Problem details | I would like the number of lines in the data that contain the word "some". Please give that number alone.

Supplied information |
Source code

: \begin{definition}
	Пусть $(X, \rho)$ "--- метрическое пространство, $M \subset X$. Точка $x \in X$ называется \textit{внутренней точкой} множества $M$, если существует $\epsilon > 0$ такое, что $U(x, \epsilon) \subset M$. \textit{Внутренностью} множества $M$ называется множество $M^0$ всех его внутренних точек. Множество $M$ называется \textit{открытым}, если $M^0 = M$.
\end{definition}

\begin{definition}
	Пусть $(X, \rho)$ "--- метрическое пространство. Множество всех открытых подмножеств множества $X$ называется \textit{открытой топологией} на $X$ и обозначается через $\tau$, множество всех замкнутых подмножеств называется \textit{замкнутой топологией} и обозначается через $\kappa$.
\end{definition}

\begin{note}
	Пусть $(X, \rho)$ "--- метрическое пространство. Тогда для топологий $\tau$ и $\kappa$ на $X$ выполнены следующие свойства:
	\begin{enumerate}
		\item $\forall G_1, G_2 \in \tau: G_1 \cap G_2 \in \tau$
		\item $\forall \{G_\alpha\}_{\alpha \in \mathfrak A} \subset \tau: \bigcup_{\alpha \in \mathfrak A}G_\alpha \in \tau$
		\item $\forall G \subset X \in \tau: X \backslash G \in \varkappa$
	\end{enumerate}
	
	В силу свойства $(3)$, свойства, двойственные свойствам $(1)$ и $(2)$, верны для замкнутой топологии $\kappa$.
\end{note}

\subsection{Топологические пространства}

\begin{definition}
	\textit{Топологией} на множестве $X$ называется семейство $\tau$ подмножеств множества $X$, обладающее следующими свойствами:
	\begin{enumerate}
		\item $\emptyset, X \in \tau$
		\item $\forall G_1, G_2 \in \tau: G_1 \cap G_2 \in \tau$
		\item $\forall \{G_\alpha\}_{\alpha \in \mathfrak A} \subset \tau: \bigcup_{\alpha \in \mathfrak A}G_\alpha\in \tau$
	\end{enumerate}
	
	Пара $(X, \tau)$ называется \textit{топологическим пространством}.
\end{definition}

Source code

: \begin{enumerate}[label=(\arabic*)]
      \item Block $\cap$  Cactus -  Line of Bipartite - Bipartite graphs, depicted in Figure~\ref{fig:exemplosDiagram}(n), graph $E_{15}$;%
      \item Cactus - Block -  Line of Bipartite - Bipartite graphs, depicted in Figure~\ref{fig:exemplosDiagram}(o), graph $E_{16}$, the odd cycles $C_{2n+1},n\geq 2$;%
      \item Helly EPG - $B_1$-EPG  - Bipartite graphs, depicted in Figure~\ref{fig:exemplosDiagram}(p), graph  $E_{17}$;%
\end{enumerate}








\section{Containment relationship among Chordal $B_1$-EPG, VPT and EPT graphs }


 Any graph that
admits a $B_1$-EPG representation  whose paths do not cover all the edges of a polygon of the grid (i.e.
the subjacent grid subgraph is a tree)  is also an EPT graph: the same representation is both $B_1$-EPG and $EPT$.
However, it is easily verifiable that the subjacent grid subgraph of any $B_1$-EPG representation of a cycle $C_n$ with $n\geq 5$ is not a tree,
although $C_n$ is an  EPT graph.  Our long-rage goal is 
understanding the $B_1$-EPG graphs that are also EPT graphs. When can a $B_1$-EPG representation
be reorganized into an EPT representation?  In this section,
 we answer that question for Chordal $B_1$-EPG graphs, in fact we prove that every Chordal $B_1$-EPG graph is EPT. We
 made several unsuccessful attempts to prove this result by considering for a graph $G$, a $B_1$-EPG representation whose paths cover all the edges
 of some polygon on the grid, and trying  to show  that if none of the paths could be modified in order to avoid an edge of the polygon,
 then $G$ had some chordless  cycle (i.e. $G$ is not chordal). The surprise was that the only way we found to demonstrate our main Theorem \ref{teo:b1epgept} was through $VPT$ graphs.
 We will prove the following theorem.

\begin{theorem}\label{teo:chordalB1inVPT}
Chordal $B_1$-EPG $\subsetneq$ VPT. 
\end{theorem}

Answer to this exercise | 2